In more advanced scenarios, you may want to store the continuation token returned from the service so that your code controls exactly when the next pages is fetched. The following example shows a basic scenario of how the token can be fetched and applied to paginated results:

string continuationToken = null;
bool moreResultsAvailable = true;
while (moreResultsAvailable)
{
    var page = employeeTable
        .Query<EmployeeEntity>()
        .AsPages(continuationToken, pageSizeHint: 10)
        .FirstOrDefault(); // pageSizeHint limits the number of results in a single page, so we only enumerate the first page

    if (page == null)
        break;

    // Get the continuation token from the page
    // Note: This value can be stored so that the next page query can be executed later
    continuationToken = page.ContinuationToken;

    var pageResults = page.Values;
    moreResultsAvailable = pageResults.Any() && continuationToken != null;

    // Iterate the results for this page
    foreach (var result in pageResults)
    {
        // ...
    }
} 

By using continuation tokens explicitly, you can control when your application retrieves the next segment of data. For example, if your client application enables users to page through the entities stored in a table, a user may decide not to page through all the entities retrieved by the query so your application would only use a continuation token to retrieve the next segment when the user had finished paging through all the entities in the current segment. This approach has several benefits:

  • It enables you to limit the amount of data to retrieve from the Table service and that you move over the network.
  • It enables you to perform asynchronous IO in .NET.
  • It enables you to serialize the continuation token to persistent storage so you can continue in the event of an application crash.

Note

A continuation token typically returns a segment containing 1,000 entities, although it may be fewer. This is also the case if you limit the number of entries a query returns by using Take to return the first n entities that match your lookup criteria: the table service may return a segment containing fewer than n entities along with a continuation token to enable you to retrieve the remaining entities.

Server-side projection

A single entity can have up to 255 properties and be up to 1 MB in size. When you query the table and retrieve entities, you may not need all the properties and can avoid transferring data unnecessarily (to help reduce latency and cost). You can use server-side projection to transfer just the properties you need. The following example retrieves just the Email property (along with PartitionKey, RowKey, Timestamp, and ETag) from the entities selected by the query.

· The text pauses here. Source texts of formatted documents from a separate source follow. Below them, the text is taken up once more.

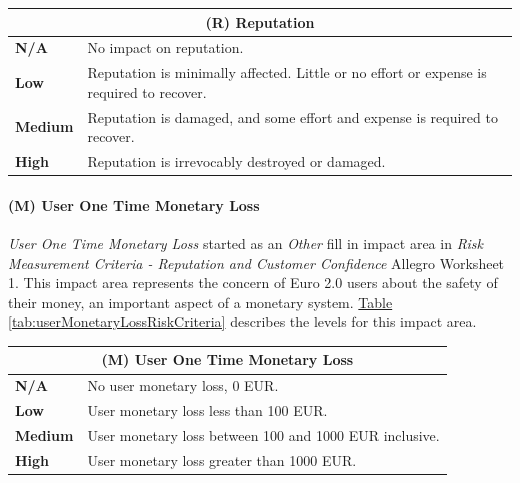 \documentclass[a4paper,12pt]{article} %
\newcommand{\hypertableref}[1]{\hyperref[#1]{Table \ref{#1}}}
\begin{document}
{\begin{center}
\begin{tabular}{ | l | p{12cm} | }
  \hline
  \multicolumn{2}{|c|}{\textbf{(R) Reputation}}
  \\ \hline
  \textbf{N/A} & No impact on reputation.
  \\ \hline
  \textbf{Low} & Reputation is minimally affected. Little or no effort or expense is required to recover.
  \\ \hline
  \textbf{Medium} & Reputation is damaged, and some effort and expense is required to recover.
  \\ \hline
  \textbf{High} & Reputation is irrevocably destroyed or damaged.
  \\ \hline
\end{tabular}
\end{center}
\label{tab:reputationRiskCriteria}

\paragraph{(M) User One Time Monetary Loss}

\textit{User One Time Monetary Loss} started as an \textit{Other} fill in impact area in \textit{Risk Measurement Criteria - Reputation and Customer Confidence} Allegro Worksheet 1. This impact area represents the concern of Euro 2.0 users about the safety of their money, an important aspect of a monetary system. \hypertableref{tab:userMonetaryLossRiskCriteria} describes the levels for this impact area.

\begin{center}
\begin{tabular}{ | l | p{12cm} | }
  \hline
  \multicolumn{2}{|c|}{\textbf{(M) User One Time Monetary Loss}}
  \\ \hline
  \textbf{N/A} & No user monetary loss, 0 EUR.
  \\ \hline
  \textbf{Low} & User monetary loss less than 100 EUR.
  \\ \hline
  \textbf{Medium} & User monetary loss between 100 and 1000 EUR inclusive.
  \\ \hline
  \textbf{High} & User monetary loss greater than 1000 EUR.
  \\ \hline
\end{tabular}
\end{center}
\label{tab:userMonetaryLossRiskCriteria}

}
\end{document}
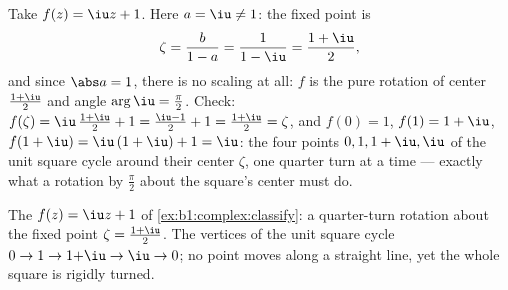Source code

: \begin{example}\label{ex:b1:complex:classify}
Take $f(z) = \iu z + 1$. Here $a = \iu \neq 1$: the fixed point is
\[
\zeta = \frac{b}{1 - a} = \frac1{1 - \iu}
= \frac{1 + \iu}{2},
\]
and since $\abs a = 1$, there is no scaling at all: $f$ is the pure
rotation of center $\frac{1+\iu}2$ and angle $\arg \iu = \frac\pi2$.
Check: $f(\zeta) = \iu\,\frac{1+\iu}2 + 1 = \frac{\iu - 1}2 + 1 =
\frac{1 + \iu}2 = \zeta$, and $f(0) = 1$, $f(1) = 1 + \iu$, $f(1 +
\iu) = \iu\,(1 + \iu) + 1 = \iu$: the four points $0, 1, 1+\iu, \iu$
of the unit square cycle around their center $\zeta$, one quarter
turn at a time --- exactly what a rotation by $\frac\pi2$ about the
square's center must do.
\end{example}

\begin{omfigure}

{\small The  $f(z) = \iu z + 1$ of
\cref{ex:b1:complex:classify}: a quarter-turn rotation about the
fixed point $\zeta = \frac{1+\iu}2$. The vertices of the unit
square cycle $0 \to 1 \to 1{+}\iu \to \iu \to 0$; no point moves
along a straight line, yet the whole square is rigidly turned.}
\end{omfigure}

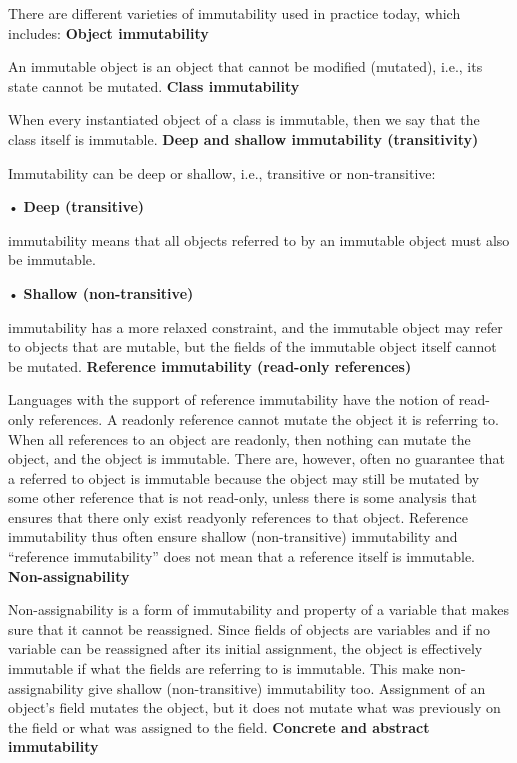 \documentclass[conference]{IEEEtran}
\begin{document}
There are different varieties of immutability used in practice today, which includes:\newline
\textbf{Object immutability}

An immutable object is an object that cannot be modified (mutated), i.e., its state cannot be mutated.\newline
\textbf{Class immutability}

When every instantiated object of a class is immutable, then we say that the class itself is immutable.\newline
\textbf{Deep and shallow immutability (transitivity)}

 Immutability can be deep or shallow, i.e., transitive or non-transitive:

 • \textbf{Deep (transitive)}

immutability means that all objects referred to by an immutable object must also be immutable.

• \textbf{Shallow (non-transitive)}

immutability has a more relaxed constraint, and the immutable object may refer to objects that are mutable, but the fields of the immutable object itself cannot be mutated.\newline
\textbf{Reference immutability (read-only references)}

Languages with the support of reference immutability have the notion of read-only references. A readonly
reference cannot mutate the object it is referring to. When all references to an object are readonly,
then nothing can mutate the object, and the object is immutable. There are, however, often no
guarantee that a referred to object is immutable because the object may still be mutated by some other
reference that is not read-only, unless there is some analysis that ensures that there only exist readyonly
references to that object. Reference immutability thus often ensure shallow (non-transitive)
immutability and “reference immutability” does not mean that a reference itself is immutable.\newline
\textbf{Non-assignability}

Non-assignability is a form of immutability and property of a variable that makes sure that it cannot
be reassigned. Since fields of objects are variables and if no variable can be reassigned after its initial
assignment, the object is effectively immutable if what the fields are referring to is immutable. This
make non-assignability give shallow (non-transitive) immutability too. Assignment of an object’s field
mutates the object, but it does not mutate what was previously on the field or what was assigned to the
field.\newline
\textbf{Concrete and abstract immutability}
\end{document}
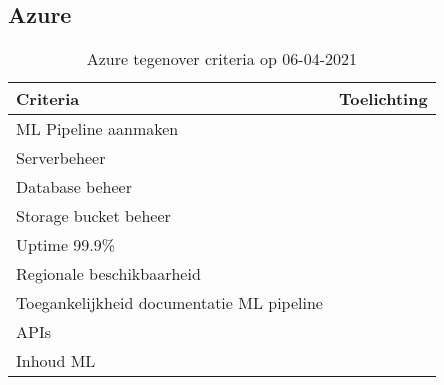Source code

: \subsection*{Azure}\label{appendix:detailed-overview-of-cloud-computing-platforms:azure}
\begin{table}[hbt!]
  \centering
  \begin{tabular}{|p{.2\linewidth}|p{.74\linewidth}|}
  \hline
  \textbf{Criteria} & \textbf{Toelichting} \\ \hline
    ML Pipeline \newline aanmaken
    &

    \\ \hline

    Serverbeheer
    &

    \\ \hline

    Database beheer
    &

    \\ \hline

    Storage \newline bucket beheer
    &

    \\ \hline

    Uptime 99.9\%
    &

    \\ \hline

    Regionale \newline beschikbaarheid
    &

    \\ \hline

    Toegankelijkheid documentatie ML pipeline
    &

    \\ \hline

    APIs
    &

    \\ \hline

    Inhoud ML
    &

    \\ \hline
  \end{tabular}
  \caption{Azure tegenover criteria op 06-04-2021}
  \label{table:azure-against-criteria}
\end{table}

\newpage

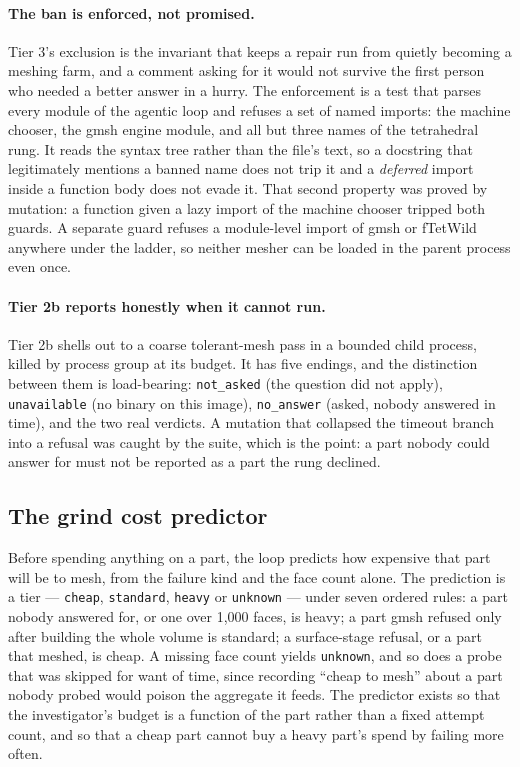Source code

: \documentclass[11pt,onecolumn]{article}
\newcommand{\code}[1]{\texttt{\small #1}}
\begin{document}
\paragraph{The ban is enforced, not promised.}
Tier 3's exclusion is the invariant that keeps a repair
run from quietly becoming a meshing farm, and a comment asking for it would not survive the first
person who needed a better answer in a hurry. The enforcement is a test that parses every module of
the agentic loop and refuses a set of named imports: the machine chooser, the gmsh engine module,
and all but three names of the tetrahedral rung. It reads the syntax tree rather than the file's
text, so a docstring that legitimately mentions a banned name does not trip it and a \emph{deferred}
import inside a function body does not evade it. That second property was proved by mutation: a
function given a lazy import of the machine chooser tripped both guards. A separate guard refuses a
module-level import of gmsh or fTetWild anywhere under the ladder, so neither mesher can be loaded
in the parent process even once.

\paragraph{Tier 2b reports honestly when it cannot run.}
Tier 2b shells out to a coarse tolerant-mesh
pass in a bounded child process, killed by process group at its budget. It has five endings, and
the distinction between them is load-bearing: \code{not\_asked} (the question did not apply),
\code{unavailable} (no binary on this image), \code{no\_answer} (asked, nobody answered in time),
and the two real verdicts. A mutation that collapsed the timeout branch into a refusal was caught
by the suite, which is the point: a part nobody could answer for must not be reported as a part the
rung declined.

\subsection{The grind cost predictor}

Before spending anything on a part, the loop predicts how expensive that part will be to mesh, from
the failure kind and the face count alone. The prediction is a tier --- \code{cheap},
\code{standard}, \code{heavy} or \code{unknown} --- under seven ordered rules: a part nobody
answered for, or one over 1{,}000 faces, is heavy; a part gmsh refused only after building the
whole volume is standard; a surface-stage refusal, or a part that meshed, is cheap. A missing face
count yields \code{unknown}, and so does a probe that was skipped for want of time, since recording
``cheap to mesh'' about a part nobody probed would poison the aggregate it feeds. The predictor
exists so that the investigator's budget is a function of the part rather than a fixed attempt
count, and so that a cheap part cannot buy a heavy part's spend by failing more often.
\end{document}
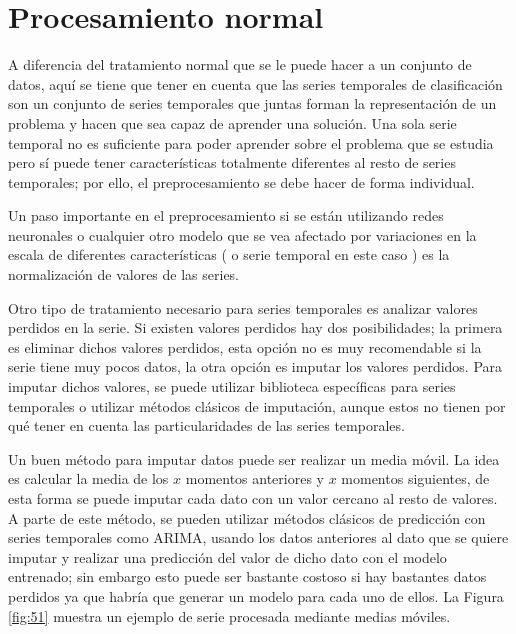 \section{Procesamiento normal}
A diferencia del tratamiento normal que se le puede hacer a  un conjunto de datos, aquí se tiene que tener en cuenta que las series temporales de clasificación son un conjunto de series temporales que juntas forman la representación de un problema y hacen que sea capaz de aprender una solución. Una sola serie temporal no es suficiente para poder aprender sobre el problema que se estudia pero sí puede tener características totalmente diferentes al resto de series temporales; por ello, el preprocesamiento se debe hacer de forma individual.\newline

Un paso importante en el preprocesamiento si se están utilizando redes neuronales o cualquier otro modelo que se vea afectado por variaciones en la escala de diferentes características ( o serie temporal en este caso ) es la normalización de valores de las series.\newline

Otro tipo de tratamiento necesario para series temporales es analizar valores perdidos en la serie. Si existen valores perdidos hay dos posibilidades; la primera es eliminar dichos valores perdidos, esta opción no es muy recomendable si la serie tiene muy pocos datos, la otra opción es imputar los valores perdidos. Para imputar dichos valores, se puede utilizar biblioteca específicas para series temporales o utilizar métodos clásicos de imputación, aunque estos no tienen por qué tener en cuenta las particularidades de las series temporales.\newline

Un buen método para imputar datos puede ser realizar un media móvil. La idea es calcular la media de los $x$ momentos anteriores y $x$ momentos siguientes, de esta forma se puede imputar cada dato con un valor cercano al resto de valores. A parte de este método, se pueden utilizar métodos clásicos de predicción con series temporales como ARIMA, usando los datos anteriores al dato que se quiere imputar y realizar una predicción del valor de dicho dato con el modelo entrenado; sin embargo esto puede ser bastante costoso si hay bastantes datos perdidos ya que habría que generar un modelo para cada uno de ellos. La Figura \ref{fig:51} muestra un ejemplo de serie procesada mediante medias móviles.\newline

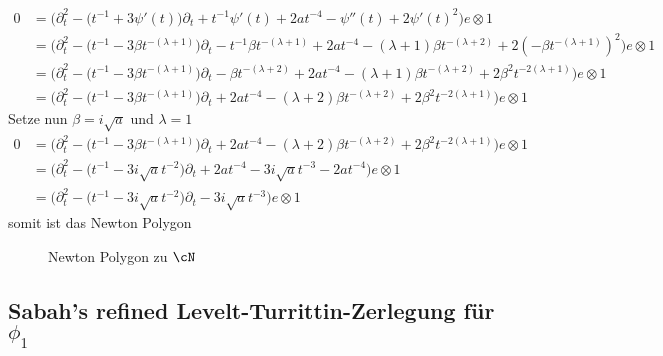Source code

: \begin{try}
\begin{try}
\begin{align*}
0 &= \Big(\partial_t^2 - \big(t^{-1} + 3\psi'(t)\big)\partial_t
   + t^{-1} \psi'(t) + 2at^{-4} -\psi''(t)
   + 2 \psi'(t)^2\Big) e\otimes 1
\\&= \Big(\partial_t^2 - \big(t^{-1} - 3\beta t^{-(\lambda+1)}\big)\partial_t
   - t^{-1} \beta t^{-(\lambda+1)} + 2at^{-4} - (\lambda+1)\beta
   t^{-(\lambda+2)}
   + 2 (-\beta t^{-(\lambda+1)})^2\Big) e\otimes 1
\\&= \Big(\partial_t^2 - \big(t^{-1} - 3\beta t^{-(\lambda+1)}\big)\partial_t
   - \beta t^{-(\lambda+2)} + 2at^{-4} - (\lambda+1)\beta t^{-(\lambda+2)}
   + 2 \beta^2 t^{-2(\lambda+1)}\Big) e\otimes 1
\\&= \Big(\partial_t^2 - \big(t^{-1} - 3\beta t^{-(\lambda+1)}\big)\partial_t
   + 2at^{-4} - (\lambda+2)\beta t^{-(\lambda+2)}
   + 2 \beta^2 t^{-2(\lambda+1)}\Big) e\otimes 1
\end{align*}
Setze nun $\beta=i\sqrt{a}$ und $\lambda=1$
\begin{align*}
0 &= \Big(\partial_t^2 - \big(t^{-1} - 3\beta t^{-(\lambda+1)}\big)\partial_t
   + 2at^{-4} - (\lambda+2)\beta t^{-(\lambda+2)}
   + 2 \beta^2 t^{-2(\lambda+1)}\Big) e\otimes 1
\\&= \Big(\partial_t^2 - \big(t^{-1} - 3i\sqrt{a}
    t^{-2}\big)\partial_t
   + 2at^{-4} - 3i\sqrt{a} t^{-3}
   - 2a t^{-4}\Big) e\otimes 1
\\&= \Big(\partial_t^2 - \big(t^{-1} - 3i\sqrt{a} t^{-2}\big)\partial_t
   - 3i\sqrt{a} t^{-3} \Big) e\otimes 1
\end{align*}
somit ist das Newton Polygon
\begin{figure}[H]
\caption{Newton Polygon zu $\cN$}
\begin{center}
\end{center}
\end{figure}
\end{try}
\end{try}


\subsection{Sabah's refined Levelt-Turrittin-Zerlegung für $\phi_1$}

\iffalse

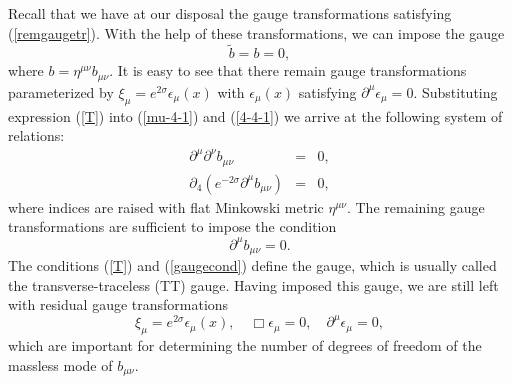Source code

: \documentclass[a4paper,12pt]{article}
\begin{document}
Recall that we have at our disposal the gauge transformations satisfying
(\ref{remgaugetr}). With the help of these transformations, we can impose
the gauge
\begin{equation}\label{T}
\tilde b = b =0,
\end{equation}
where $b=\eta^{\mu\nu}b_{\mu\nu}$. It is easy to see that there
remain gauge transformations parameterized by $\xi_\mu =
e^{2\sigma}\epsilon_\mu(x)$ with $\epsilon_\mu(x)$ satisfying
$\partial^\mu \epsilon_\mu = 0$. Substituting expression (\ref{T})
into (\ref{mu-4-1}) and (\ref{4-4-1}) we arrive at the following
system of relations:
\begin{eqnarray}
\label{system3} \label{equ1}
\partial^\mu \partial^\nu  b_{\mu\nu}& =&0, \\
\label{equ2}
\partial_4 (e^{-2\sigma} \partial^\mu  b_{\mu\nu})&=&0,
\end{eqnarray}
where indices are raised with flat Minkowski metric $\eta^{\mu\nu}$. The
remaining gauge transformations are sufficient to impose the condition
\begin{equation}\label{gaugecond}
 \partial^\mu  b_{\mu\nu} = 0.
\end{equation}
The conditions (\ref{T}) and (\ref{gaugecond}) define the gauge, which is
usually called the transverse-traceless (TT) gauge. Having imposed this
gauge, we are still left with residual gauge transformations
\begin{equation}
\label{gaugetr} \xi_\mu = e^{2\sigma}\epsilon_\mu(x), \quad
\Box\epsilon_\mu = 0, \quad \partial^\mu \epsilon_\mu = 0,
\end{equation}
which are important for determining the number of degrees of
freedom of the massless mode of $b_{\mu\nu}$.
\end{document}
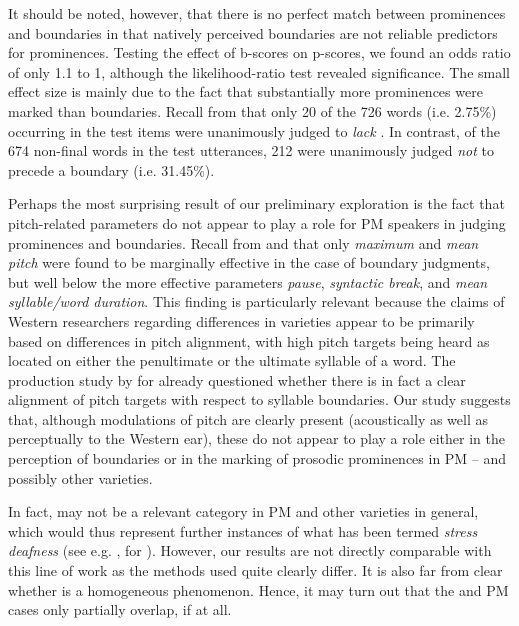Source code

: \documentclass[output=paper
,modfonts
,nonflat]{langsci/langscibook}
\begin{document}
It should be noted, however, that there is no perfect match between prominences and boundaries in that natively perceived boundaries are not reliable predictors for prominences. Testing the effect of b-scores on p-scores, we found an odds ratio of only 1.1 to 1, although the likelihood-ratio test revealed significance. The small effect size is mainly due to the fact that substantially more prominences were marked than boundaries. Recall from  that only 20 of the 726 words (i.e. 2.75\%) occurring in the test items were unanimously judged to \textit{lack} . In contrast, of the 674 non-final words in the test utterances, 212 were unanimously judged \textit{not} to precede a boundary (i.e. 31.45\%).

Perhaps the most surprising result of our preliminary exploration is the fact that pitch-related parameters do not appear to play a role for PM speakers in judging prominences and boundaries. Recall from  and  that only \textit{maximum} and \textit{mean pitch} were found to be marginally effective in the case of boundary judgments, but well below the more effective parameters \textit{pause}, \textit{syntactic break}, and \textit{mean syllable/word duration}. This finding is particularly relevant because the claims of Western researchers regarding  differences in  varieties appear to be primarily based on differences in pitch alignment, with high pitch targets being heard as located on either the penultimate or the ultimate syllable of a word. The production study by \citet{Maskikit-Essed2016} for   already questioned whether there is in fact a clear alignment of pitch targets with respect to syllable boundaries. Our study suggests that, although modulations of pitch are clearly present (acoustically as well as perceptually to the Western ear), these do not appear to play a role either in the perception of boundaries or in the marking of prosodic prominences in PM – and possibly other  varieties. 

In fact,  may not be a relevant category in PM and other  varieties in general, which would thus represent further instances of what has been termed \textit{stress deafness} (see e.g. \citealt{Peperkamp2002}, \citealt{Dupoux2010} for ). However, our results are not directly comparable with this line of work as the methods used quite clearly differ. It is also far from clear whether  is a homogeneous phenomenon. Hence, it may turn out that the  and PM cases only partially overlap, if at all.
\end{document}
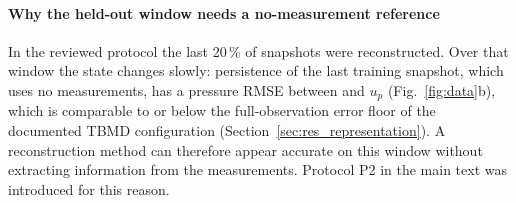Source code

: \paragraph{Why the held-out window needs a no-measurement reference} In the reviewed protocol the last 20\,\% of snapshots were reconstructed. Over that window the state changes slowly: persistence of the last training snapshot, which uses no measurements, has a pressure RMSE between \PersistFirst{} and \PersistLast{} $u_p$ (Fig.~\ref{fig:data}b), which is comparable to or below the full-observation error floor of the documented TBMD configuration (Section~\ref{sec:res_representation}). A reconstruction method can therefore appear accurate on this window without extracting information from the measurements. Protocol P2 in the main text was introduced for this reason.
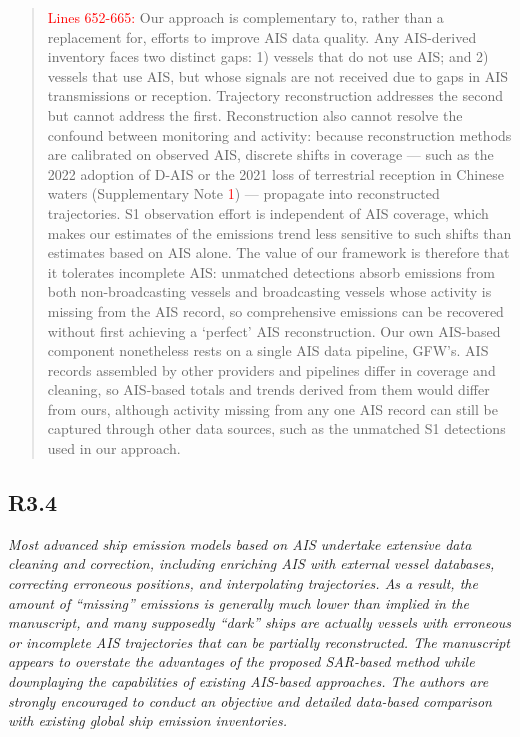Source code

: \documentclass[11pt]{article}
\newcommand{\point}[1]{\subsection*{\normalfont\bfseries #1}}
\begin{document}
\begin{quote}
\textcolor{red}{Lines 652-665:}
Our approach is complementary to, rather than a replacement for, efforts to improve AIS data quality. Any AIS-derived inventory faces two distinct gaps: 1) vessels that do not use AIS; and 2) vessels that use AIS, but whose signals are not received due to gaps in AIS transmissions or reception. Trajectory reconstruction addresses the second but cannot address the first. Reconstruction also cannot resolve the confound between monitoring and activity: because reconstruction methods are calibrated on observed AIS, discrete shifts in coverage — such as the 2022 adoption of D-AIS or the 2021 loss of terrestrial reception in Chinese waters (Supplementary Note \textcolor{red}{1}) — propagate into reconstructed trajectories. S1 observation effort is independent of AIS coverage, which makes our estimates of the emissions trend less sensitive to such shifts than estimates based on AIS alone. The value of our framework is therefore that it tolerates incomplete AIS: unmatched detections absorb emissions from both non-broadcasting vessels and broadcasting vessels whose activity is missing from the AIS record, so comprehensive emissions can be recovered without first achieving a `perfect' AIS reconstruction. Our own AIS-based component nonetheless rests on a single AIS data pipeline, GFW's. AIS records assembled by other providers and pipelines differ in coverage and cleaning, so AIS-based totals and trends derived from them would differ from ours, although activity missing from any one AIS record can still be captured through other data sources, such as the unmatched S1 detections used in our approach.
\end{quote}

\point{R3.4}

\begin{refquote}\itshape
Most advanced ship emission models based on AIS undertake extensive data
cleaning and correction, including enriching AIS with external vessel databases,
correcting erroneous positions, and interpolating trajectories. As a result, the
amount of ``missing'' emissions is generally much lower than implied in the
manuscript, and many supposedly ``dark'' ships are actually vessels with
erroneous or incomplete AIS trajectories that can be partially reconstructed. The
manuscript appears to overstate the advantages of the proposed SAR-based method
while downplaying the capabilities of existing AIS-based approaches. The authors
are strongly encouraged to conduct an objective and detailed data-based
comparison with existing global ship emission inventories.
\end{refquote}
\end{document}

var subsetResults  = query{
    for employee in employeeTable.Query<EmployeeEntity>("PartitionKey eq 'Sales'") do
    select employee.Email
}
foreach (var e in subsetResults)
{
    Console.WriteLine("RowKey: {0}, EmployeeEmail: {1}", e.RowKey, e.Email);
}  

Notice how the RowKey value is available even though it was not included in the list of properties to retrieve.

Modifying entities

The Storage client library enables you to modify your entities stored in the table service by inserting, deleting, and updating entities. You can use EGTs to batch multiple inserts, update, and delete operations together to reduce the number of round trips required and improve the performance of your solution.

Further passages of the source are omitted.